━━━━━ Materials provided

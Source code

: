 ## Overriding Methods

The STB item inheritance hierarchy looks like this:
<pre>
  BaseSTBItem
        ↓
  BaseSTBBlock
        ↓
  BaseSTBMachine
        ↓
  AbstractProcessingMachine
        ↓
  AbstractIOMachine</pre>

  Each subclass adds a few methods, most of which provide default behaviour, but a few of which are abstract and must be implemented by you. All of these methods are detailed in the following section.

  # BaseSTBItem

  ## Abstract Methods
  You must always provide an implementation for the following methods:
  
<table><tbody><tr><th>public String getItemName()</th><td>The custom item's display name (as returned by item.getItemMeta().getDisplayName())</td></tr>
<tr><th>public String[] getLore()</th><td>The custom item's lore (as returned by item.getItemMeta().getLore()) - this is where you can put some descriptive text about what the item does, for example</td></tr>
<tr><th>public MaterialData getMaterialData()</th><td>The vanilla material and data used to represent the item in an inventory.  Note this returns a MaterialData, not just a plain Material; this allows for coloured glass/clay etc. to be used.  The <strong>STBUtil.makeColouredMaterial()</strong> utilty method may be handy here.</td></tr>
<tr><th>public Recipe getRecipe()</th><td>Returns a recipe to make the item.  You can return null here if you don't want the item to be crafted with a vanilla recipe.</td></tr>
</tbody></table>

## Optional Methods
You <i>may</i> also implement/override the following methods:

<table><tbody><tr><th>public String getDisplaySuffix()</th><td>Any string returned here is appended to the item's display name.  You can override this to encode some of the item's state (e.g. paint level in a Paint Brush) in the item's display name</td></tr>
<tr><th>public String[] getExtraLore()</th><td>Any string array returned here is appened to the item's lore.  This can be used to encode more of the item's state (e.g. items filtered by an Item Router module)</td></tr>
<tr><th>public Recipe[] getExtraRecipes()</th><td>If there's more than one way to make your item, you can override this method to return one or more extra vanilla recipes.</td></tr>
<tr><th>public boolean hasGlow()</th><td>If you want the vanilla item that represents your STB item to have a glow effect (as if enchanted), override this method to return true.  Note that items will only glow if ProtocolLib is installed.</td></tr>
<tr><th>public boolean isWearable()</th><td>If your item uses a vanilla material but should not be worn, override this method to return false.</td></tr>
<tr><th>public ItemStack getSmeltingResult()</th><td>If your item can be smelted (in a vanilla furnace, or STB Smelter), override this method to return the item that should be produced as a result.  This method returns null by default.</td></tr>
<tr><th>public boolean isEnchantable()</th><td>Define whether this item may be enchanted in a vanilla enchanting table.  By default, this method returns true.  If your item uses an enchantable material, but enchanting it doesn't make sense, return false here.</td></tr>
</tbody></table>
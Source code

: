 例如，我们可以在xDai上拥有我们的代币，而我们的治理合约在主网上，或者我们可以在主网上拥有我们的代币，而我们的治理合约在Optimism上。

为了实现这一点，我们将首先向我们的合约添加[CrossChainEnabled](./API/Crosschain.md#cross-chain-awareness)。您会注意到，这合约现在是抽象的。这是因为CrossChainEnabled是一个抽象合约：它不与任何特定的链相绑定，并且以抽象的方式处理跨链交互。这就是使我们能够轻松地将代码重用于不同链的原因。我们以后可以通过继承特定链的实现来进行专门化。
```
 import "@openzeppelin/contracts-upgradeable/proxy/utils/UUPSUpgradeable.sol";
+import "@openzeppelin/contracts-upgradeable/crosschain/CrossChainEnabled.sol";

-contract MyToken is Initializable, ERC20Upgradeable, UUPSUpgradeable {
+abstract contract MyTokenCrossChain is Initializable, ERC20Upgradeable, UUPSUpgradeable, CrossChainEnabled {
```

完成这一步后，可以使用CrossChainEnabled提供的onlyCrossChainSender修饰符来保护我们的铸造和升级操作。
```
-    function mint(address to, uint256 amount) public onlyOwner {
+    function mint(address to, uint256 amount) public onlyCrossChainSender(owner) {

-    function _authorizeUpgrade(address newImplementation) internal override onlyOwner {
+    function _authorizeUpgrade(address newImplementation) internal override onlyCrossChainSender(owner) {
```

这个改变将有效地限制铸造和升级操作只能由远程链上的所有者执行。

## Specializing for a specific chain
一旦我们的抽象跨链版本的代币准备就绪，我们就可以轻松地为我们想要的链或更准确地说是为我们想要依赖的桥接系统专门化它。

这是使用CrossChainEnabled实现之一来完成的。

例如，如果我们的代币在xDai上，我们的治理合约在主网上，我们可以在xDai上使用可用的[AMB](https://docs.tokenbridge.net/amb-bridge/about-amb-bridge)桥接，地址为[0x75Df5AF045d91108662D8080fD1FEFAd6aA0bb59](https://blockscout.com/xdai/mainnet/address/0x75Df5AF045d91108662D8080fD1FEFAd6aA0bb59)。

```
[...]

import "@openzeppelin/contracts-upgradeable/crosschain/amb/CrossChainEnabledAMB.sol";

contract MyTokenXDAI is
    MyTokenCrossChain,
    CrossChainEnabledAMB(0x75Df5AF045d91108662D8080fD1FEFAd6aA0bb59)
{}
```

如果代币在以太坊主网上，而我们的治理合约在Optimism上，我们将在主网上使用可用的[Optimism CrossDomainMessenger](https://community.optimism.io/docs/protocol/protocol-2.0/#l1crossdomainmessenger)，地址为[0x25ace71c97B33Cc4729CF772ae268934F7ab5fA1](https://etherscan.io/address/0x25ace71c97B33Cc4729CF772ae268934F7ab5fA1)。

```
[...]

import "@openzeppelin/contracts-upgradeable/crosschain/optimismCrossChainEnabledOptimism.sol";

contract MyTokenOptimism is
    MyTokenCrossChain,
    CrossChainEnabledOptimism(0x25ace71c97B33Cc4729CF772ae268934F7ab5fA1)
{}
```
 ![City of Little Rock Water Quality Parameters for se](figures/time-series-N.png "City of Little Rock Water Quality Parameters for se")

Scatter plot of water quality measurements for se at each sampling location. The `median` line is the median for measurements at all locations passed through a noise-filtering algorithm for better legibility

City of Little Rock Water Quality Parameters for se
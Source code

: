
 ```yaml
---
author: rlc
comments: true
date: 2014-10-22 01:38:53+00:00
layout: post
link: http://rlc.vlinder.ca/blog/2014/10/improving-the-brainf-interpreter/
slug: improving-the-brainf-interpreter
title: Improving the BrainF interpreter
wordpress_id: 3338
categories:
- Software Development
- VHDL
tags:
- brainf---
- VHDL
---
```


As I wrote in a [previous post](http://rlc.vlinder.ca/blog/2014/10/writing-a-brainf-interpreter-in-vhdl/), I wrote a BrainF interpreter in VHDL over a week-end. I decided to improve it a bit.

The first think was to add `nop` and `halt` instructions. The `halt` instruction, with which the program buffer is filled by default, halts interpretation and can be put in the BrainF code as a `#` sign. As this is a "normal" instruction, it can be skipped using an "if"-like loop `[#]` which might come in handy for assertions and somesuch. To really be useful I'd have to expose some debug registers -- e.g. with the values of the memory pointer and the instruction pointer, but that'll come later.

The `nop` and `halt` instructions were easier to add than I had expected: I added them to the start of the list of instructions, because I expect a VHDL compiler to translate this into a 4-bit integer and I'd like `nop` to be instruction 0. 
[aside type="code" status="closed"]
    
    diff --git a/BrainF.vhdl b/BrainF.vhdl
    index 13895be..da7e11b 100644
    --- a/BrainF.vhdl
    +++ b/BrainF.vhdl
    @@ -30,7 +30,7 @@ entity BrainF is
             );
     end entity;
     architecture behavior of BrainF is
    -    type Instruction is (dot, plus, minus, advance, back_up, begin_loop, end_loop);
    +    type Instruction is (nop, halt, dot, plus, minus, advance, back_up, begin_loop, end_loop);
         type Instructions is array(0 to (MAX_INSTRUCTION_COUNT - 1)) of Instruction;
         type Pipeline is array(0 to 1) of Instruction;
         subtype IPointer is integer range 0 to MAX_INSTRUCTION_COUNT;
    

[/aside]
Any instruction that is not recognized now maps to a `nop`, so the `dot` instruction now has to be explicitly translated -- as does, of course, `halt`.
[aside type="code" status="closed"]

━━━━━━━━━━

→ **Task**:
Reproduce only this range: the first line of the data above through the line with "<tr><th>public String[] getLore()</th><td>The", both included, exactly as written.

→ **Finished task**:
Source code

: ## Overriding Methods

The STB item inheritance hierarchy looks like this:
<pre>
  BaseSTBItem
        ↓
  BaseSTBBlock
        ↓
  BaseSTBMachine
        ↓
  AbstractProcessingMachine
        ↓
  AbstractIOMachine</pre>

  Each subclass adds a few methods, most of which provide default behaviour, but a few of which are abstract and must be implemented by you. All of these methods are detailed in the following section.

  # BaseSTBItem

  ## Abstract Methods
  You must always provide an implementation for the following methods:
  
<table><tbody><tr><th>public String getItemName()</th><td>The custom item's display name (as returned by item.getItemMeta().getDisplayName())</td></tr>
<tr><th>public String[] getLore()</th><td>The custom item's lore (as returned by item.getItemMeta().getLore()) - this is where you can put some descriptive text about what the item does, for example</td></tr>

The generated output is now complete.